Karin. Jetzt wird er endlich aufgeben, jetzt muss sie allein zurechtkommen, und
zwar in jeder Hinsicht. Er wird sie loslassen. Er wird sie alle loslassen.
    Karin war das erste Mädchen, das er küssen durfte. Im feuchten
Gewächshaus zwischen Tomaten, Zucchini, Mangold und Schnittbohnen bat sie ihn
plötzlich um einen Kuss. Darauf war er nicht vorbereitet gewesen, und ihre
schnelle Zunge war geradezu in seinen Mund eingebrochen. Hitzig. Immer so
hitzig. Sie zog sich den Pullover aus und wollte, dass er sie berührte, aber er
wusste nicht, wie, und, ganz ehrlich gesagt, auch nicht, warum.

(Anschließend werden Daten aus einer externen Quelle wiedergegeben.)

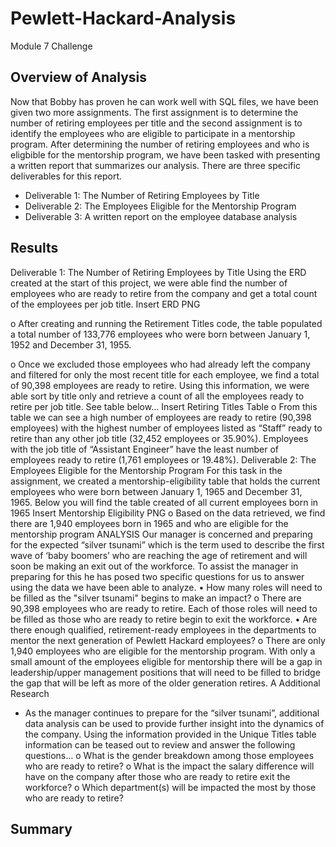 # Pewlett-Hackard-Analysis
Module 7 Challenge 

## Overview of Analysis
Now that Bobby has proven he can work well with SQL files, we have been given two more assignments. The first assignment is to determine the number of retiring employees per title and the second assignment is to identify the employees who are eligible to participate in a mentorship program. After determining the number of retiring employees and who is eligbible for the mentorship program, we have been tasked with presenting a written report that summarizes our analysis.  There are three specific deliverables for this report.

- Deliverable 1: The Number of Retiring Employees by Title
- Deliverable 2: The Employees Eligible for the Mentorship Program
- Deliverable 3: A written report on the employee database analysis

## Results
Deliverable 1: The Number of Retiring Employees by Title
Using the ERD created at the start of this project, we were able find the number of employees who are ready to retire from the company and get a total count of the employees per job title. 
Insert ERD PNG

o	After creating and running the Retirement Titles code, the table populated a total number of 133,776 employees who were born between January 1, 1952 and December 31, 1955. 

o	Once we excluded those employees who had already left the company and filtered for only the most recent title for each employee, we find a total of 90,398 employees are ready to retire.
Using this information, we were able sort by title only and retrieve a count of all the employees ready to retire per job title. See table below…
Insert Retiring Titles Table
o	From this table we can see a high number of employees are ready to retire (90,398 employees) with the highest number of employees listed as “Staff” ready to retire than any other job title (32,452 employees or 35.90%). Employees with the job title of “Assistant Engineer” have the least number of employees ready to retire (1,761 employees or 19.48%). 
Deliverable 2: The Employees Eligible for the Mentorship Program
For this task in the assignment, we created a mentorship-eligibility table that holds the current employees who were born between January 1, 1965 and December 31, 1965.
Below you will find the table created of all current employees born in 1965
Insert Mentorship Eligibility PNG
o	Based on the data retrieved, we find there are 1,940 employees born in 1965 and who are eligible for the mentorship program
ANALYSIS
Our manager is concerned and preparing for the expected “silver tsunami” which is the term used to describe the first wave of ‘baby boomers’ who are reaching the age of retirement and will soon be making an exit out of the workforce. To assist the manager in preparing for this he has posed two specific questions for us to answer using the data we have been able to analyze. 
•	How many roles will need to be filled as the "silver tsunami" begins to make an impact?
o	There are 90,398 employees who are ready to retire. Each of those roles will need to be filled as those who are ready to retire begin to exit the workforce. 
•	Are there enough qualified, retirement-ready employees in the departments to mentor the next generation of Pewlett Hackard employees?
o	There are only 1,940 employees who are eligible for the mentorship program. With only a small amount of the employees eligible for mentorship there will be a gap in leadership/upper management positions that will need to be filled to bridge the gap that will be left as more of the older generation retires. A
Additional Research
-	As the manager continues to prepare for the “silver tsunami”, additional data analysis can be used to provide further insight into the dynamics of the company. Using the information provided in the Unique Titles table information can be teased out to review and answer the following questions…
o	What is the gender breakdown among those employees who are ready to retire?
o	What is the impact the salary difference will have on the company after those who are ready to retire exit the workforce?
o	Which department(s) will be impacted the most by those who are ready to retire?



## Summary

    Sie waren erst zwölf Jahre alt, Karin hatte schon richtige kleine
Brüste, er selbst hatte noch gar nichts außer seinem Gewächshaus. Er berührte
ihre Brüste, ganz vorsichtig. Fester, verlangte sie. Da streichelte er sie ein
wenig fester, aber ihre Brüste sahen so zerbrechlich aus, als ob sie viel
lieber sanft gestreichelt werden wollten. Am Ende hatte Karin geseufzt, den
Pullover wieder angezogen und war mit dem Rad zu Patrik Svensson gefahren, der
zwei Höfe weiter wohnte. Der wollte mehr als nur Grapschen, und das kriegte er
auch. Bei Karin durfte jeder ran.
    Jens war es immer schwergefallen, ihren Stimmungsschwankungen zu
folgen. Bis sie elf waren, las sie viel und wollte am liebsten mit ihm allein
sein, doch dann passierte etwas. Sie war nie zu Hause, kam nie zur Ruhe und
wurde irgendwie seltsam. Als sie beide fünfzehn waren, wollte sie ihm seine
Unschuld nehmen. In der Nacht war sie betrunken zu ihm nach Hause gekommen,
hatte ihn in die Scheune gelotst und dann vor ihm gestrippt. Sie hatte eine Art
Ballett getanzt und gleichzeitig ein Kleidungsstück nach dem anderen
abgeworfen. Jens war daraufhin in Tränen ausgebrochen, und Karin war mit dem
Moped zwei Höfe weiter zu Patrik Svensson gefahren.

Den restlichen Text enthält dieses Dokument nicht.